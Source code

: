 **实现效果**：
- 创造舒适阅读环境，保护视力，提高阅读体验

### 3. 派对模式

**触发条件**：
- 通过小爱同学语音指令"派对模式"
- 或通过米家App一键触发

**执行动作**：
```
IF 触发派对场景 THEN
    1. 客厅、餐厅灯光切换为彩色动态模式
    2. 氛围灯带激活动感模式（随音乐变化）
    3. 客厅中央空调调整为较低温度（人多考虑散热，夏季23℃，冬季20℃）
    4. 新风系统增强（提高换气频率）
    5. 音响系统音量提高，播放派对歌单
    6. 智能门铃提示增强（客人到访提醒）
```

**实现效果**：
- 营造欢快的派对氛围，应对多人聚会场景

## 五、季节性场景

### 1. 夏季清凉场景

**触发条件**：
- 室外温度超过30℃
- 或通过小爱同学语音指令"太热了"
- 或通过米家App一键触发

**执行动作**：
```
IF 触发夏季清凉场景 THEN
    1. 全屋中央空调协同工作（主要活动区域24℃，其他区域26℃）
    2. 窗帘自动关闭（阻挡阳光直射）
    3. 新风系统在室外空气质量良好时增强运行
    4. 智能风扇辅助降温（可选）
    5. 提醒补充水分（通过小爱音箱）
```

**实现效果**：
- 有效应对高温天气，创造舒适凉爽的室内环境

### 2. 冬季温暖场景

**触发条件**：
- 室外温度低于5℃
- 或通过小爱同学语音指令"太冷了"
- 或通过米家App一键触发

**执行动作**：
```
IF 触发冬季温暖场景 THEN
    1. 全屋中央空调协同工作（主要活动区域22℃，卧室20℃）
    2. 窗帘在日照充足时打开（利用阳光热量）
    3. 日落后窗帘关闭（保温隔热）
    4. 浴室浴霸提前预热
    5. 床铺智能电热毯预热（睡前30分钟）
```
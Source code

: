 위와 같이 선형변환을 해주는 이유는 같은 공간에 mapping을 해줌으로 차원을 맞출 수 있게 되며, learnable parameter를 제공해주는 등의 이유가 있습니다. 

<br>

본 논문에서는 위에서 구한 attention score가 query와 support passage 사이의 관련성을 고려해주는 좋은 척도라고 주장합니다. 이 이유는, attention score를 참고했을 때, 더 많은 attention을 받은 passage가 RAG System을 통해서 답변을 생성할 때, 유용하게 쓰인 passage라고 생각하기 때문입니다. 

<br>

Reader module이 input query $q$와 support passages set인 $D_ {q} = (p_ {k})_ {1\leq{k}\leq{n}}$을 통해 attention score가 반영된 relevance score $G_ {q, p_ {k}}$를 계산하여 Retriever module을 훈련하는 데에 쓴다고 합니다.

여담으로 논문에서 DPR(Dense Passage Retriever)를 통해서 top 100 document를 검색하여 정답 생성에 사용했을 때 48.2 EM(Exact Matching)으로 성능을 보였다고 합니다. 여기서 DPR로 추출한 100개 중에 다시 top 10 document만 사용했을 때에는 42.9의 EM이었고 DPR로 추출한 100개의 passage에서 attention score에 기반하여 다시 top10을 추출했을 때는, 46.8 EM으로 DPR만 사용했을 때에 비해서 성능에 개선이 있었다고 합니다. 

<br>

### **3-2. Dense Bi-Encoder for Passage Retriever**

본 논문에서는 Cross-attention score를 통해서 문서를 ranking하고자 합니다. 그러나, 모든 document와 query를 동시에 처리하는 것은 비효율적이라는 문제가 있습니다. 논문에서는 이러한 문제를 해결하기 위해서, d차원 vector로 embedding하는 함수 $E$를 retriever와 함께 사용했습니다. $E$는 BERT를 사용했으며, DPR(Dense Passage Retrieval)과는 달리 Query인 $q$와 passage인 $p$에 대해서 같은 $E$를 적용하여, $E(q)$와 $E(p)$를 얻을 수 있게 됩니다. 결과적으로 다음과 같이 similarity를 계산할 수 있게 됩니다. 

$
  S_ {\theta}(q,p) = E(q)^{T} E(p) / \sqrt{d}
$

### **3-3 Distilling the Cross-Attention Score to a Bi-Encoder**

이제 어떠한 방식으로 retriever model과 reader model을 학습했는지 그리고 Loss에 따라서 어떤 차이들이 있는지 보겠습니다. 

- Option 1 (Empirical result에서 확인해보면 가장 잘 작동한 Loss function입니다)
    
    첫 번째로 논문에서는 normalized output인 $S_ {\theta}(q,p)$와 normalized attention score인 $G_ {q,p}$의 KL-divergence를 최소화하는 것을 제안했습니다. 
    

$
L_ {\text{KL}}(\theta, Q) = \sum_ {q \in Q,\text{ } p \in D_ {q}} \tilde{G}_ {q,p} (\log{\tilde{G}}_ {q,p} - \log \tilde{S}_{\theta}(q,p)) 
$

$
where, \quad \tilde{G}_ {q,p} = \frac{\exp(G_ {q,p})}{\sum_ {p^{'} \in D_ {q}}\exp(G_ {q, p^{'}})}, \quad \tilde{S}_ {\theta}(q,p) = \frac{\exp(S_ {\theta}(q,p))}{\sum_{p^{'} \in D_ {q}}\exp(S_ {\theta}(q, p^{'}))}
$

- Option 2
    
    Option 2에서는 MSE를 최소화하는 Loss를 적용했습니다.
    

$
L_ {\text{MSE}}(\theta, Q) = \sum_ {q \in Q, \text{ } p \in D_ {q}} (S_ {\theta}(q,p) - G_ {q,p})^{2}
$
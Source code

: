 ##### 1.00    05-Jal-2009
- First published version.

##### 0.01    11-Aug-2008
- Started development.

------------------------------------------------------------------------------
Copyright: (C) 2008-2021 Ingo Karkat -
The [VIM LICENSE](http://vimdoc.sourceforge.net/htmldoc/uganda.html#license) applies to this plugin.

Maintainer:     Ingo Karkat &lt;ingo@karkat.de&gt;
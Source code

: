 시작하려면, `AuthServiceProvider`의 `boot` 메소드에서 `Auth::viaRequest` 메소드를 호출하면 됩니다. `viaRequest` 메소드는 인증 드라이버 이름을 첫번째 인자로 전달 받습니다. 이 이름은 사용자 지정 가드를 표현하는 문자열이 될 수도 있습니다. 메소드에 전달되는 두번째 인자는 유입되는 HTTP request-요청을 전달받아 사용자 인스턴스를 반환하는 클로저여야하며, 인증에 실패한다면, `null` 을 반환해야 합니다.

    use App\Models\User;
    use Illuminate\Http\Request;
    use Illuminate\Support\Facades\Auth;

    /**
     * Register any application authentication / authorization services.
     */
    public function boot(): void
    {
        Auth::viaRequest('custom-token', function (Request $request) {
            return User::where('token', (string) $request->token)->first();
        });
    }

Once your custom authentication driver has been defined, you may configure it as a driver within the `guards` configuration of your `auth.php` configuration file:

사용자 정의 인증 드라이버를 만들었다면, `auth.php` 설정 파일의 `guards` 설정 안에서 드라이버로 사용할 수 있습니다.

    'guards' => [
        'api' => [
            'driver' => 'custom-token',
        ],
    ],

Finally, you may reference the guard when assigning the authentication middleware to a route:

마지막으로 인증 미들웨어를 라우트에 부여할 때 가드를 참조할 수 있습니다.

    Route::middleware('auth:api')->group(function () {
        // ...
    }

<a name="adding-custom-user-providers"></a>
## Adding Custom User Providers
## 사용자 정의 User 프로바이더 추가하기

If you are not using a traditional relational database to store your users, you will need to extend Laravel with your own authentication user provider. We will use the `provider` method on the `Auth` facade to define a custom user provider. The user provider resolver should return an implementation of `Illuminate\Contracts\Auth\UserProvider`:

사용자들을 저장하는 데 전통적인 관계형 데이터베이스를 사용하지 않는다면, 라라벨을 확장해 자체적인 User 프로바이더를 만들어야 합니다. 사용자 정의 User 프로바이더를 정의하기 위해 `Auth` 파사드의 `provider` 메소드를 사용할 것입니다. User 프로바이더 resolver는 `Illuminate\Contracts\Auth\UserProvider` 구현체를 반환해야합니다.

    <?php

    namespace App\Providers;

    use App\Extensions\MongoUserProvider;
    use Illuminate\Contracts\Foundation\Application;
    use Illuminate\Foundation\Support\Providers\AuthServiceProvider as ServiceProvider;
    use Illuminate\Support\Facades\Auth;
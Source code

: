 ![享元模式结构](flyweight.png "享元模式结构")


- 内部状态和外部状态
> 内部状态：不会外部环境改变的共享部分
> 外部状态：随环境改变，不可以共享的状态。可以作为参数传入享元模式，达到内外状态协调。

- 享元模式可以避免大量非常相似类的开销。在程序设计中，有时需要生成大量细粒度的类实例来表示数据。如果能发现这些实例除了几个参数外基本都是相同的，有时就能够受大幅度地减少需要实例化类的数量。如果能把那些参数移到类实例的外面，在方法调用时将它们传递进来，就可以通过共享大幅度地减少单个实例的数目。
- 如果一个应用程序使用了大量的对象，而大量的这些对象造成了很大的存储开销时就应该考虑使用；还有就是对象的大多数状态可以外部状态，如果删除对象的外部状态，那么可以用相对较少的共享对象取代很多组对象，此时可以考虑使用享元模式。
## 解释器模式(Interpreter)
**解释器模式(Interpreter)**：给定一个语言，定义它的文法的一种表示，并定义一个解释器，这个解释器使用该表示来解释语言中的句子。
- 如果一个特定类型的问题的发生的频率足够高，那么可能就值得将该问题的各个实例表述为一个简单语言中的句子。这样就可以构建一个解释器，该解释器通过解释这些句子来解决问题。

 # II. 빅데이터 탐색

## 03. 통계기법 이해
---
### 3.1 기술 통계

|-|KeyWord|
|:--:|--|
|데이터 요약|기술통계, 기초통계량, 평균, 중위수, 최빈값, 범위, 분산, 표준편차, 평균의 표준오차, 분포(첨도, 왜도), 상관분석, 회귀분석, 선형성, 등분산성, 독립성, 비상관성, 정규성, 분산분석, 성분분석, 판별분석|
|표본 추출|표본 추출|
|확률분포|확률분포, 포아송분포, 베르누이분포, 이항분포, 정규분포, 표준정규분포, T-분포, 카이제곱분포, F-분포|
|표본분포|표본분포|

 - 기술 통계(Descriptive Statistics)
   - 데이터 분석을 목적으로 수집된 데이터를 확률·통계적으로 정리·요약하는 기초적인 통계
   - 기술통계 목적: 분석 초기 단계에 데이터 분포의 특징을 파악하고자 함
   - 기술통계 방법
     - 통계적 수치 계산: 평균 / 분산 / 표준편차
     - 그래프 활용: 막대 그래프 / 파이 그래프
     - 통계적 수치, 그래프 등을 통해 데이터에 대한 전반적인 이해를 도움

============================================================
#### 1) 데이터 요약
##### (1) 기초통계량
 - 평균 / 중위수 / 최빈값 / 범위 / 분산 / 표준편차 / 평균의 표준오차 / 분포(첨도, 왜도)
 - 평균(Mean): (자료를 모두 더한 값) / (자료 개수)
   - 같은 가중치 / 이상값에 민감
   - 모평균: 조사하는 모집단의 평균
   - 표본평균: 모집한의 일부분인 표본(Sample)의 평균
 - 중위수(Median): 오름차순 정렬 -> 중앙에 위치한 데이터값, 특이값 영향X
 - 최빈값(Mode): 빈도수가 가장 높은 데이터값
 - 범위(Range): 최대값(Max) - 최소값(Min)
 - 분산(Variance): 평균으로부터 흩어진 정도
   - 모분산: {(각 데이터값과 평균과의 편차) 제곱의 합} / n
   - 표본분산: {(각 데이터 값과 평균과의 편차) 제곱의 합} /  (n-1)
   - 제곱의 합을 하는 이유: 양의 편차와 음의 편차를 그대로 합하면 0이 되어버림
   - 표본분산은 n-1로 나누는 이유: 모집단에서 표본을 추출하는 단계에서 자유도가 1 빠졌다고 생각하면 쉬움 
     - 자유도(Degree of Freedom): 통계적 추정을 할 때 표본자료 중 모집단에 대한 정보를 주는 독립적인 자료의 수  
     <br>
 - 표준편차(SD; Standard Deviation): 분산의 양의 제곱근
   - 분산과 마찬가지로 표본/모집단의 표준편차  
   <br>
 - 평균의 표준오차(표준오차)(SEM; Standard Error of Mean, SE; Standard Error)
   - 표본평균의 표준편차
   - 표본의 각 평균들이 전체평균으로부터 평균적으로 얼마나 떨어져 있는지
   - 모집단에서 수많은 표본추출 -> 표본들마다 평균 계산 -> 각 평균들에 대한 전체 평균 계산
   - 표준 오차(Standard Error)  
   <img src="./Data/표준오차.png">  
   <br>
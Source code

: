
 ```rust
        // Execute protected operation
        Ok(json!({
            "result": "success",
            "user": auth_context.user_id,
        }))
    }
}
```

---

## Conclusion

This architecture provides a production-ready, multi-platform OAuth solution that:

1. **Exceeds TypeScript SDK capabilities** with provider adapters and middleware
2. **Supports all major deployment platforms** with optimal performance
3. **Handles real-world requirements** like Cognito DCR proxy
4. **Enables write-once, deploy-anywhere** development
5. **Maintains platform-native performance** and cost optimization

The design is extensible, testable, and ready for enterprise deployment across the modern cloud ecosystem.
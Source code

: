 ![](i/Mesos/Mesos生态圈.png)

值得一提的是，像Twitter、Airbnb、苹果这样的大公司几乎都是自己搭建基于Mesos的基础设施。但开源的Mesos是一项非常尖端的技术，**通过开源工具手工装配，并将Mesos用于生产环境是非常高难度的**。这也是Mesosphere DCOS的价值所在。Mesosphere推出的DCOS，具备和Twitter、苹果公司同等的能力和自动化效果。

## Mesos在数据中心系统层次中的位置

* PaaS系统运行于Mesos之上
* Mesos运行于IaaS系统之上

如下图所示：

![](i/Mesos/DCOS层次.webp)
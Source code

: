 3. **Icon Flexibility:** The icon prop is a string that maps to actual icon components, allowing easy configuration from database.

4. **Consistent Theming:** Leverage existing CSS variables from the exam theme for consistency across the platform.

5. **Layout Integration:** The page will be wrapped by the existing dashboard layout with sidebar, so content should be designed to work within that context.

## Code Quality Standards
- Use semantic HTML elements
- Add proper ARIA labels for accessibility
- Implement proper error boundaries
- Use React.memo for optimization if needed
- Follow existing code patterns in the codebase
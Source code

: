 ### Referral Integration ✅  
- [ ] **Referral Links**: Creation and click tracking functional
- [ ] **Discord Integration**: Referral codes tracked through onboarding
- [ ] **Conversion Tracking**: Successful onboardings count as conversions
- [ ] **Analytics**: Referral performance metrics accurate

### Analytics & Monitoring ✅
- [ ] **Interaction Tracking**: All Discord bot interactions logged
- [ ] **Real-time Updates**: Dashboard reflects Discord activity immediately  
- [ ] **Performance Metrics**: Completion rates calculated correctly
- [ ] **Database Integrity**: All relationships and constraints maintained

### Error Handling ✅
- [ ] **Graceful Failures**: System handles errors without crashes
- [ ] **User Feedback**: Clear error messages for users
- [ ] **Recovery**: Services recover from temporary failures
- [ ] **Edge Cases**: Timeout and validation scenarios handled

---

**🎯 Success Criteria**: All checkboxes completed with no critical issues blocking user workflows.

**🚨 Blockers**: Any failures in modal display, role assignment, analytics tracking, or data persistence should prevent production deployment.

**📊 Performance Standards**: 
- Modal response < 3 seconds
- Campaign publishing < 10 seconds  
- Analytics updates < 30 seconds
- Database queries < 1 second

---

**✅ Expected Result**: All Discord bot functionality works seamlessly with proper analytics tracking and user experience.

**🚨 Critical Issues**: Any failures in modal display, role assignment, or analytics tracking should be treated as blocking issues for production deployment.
▬▬▬▬▬▬
Assigned task
When a line among the entries above contains "string", copy it.

Answer below
            return User::where('token', (string) $request->token)->first();
: 3. **Icon Flexibility:** The icon prop is a string that maps to actual icon components, allowing easy configuration from database.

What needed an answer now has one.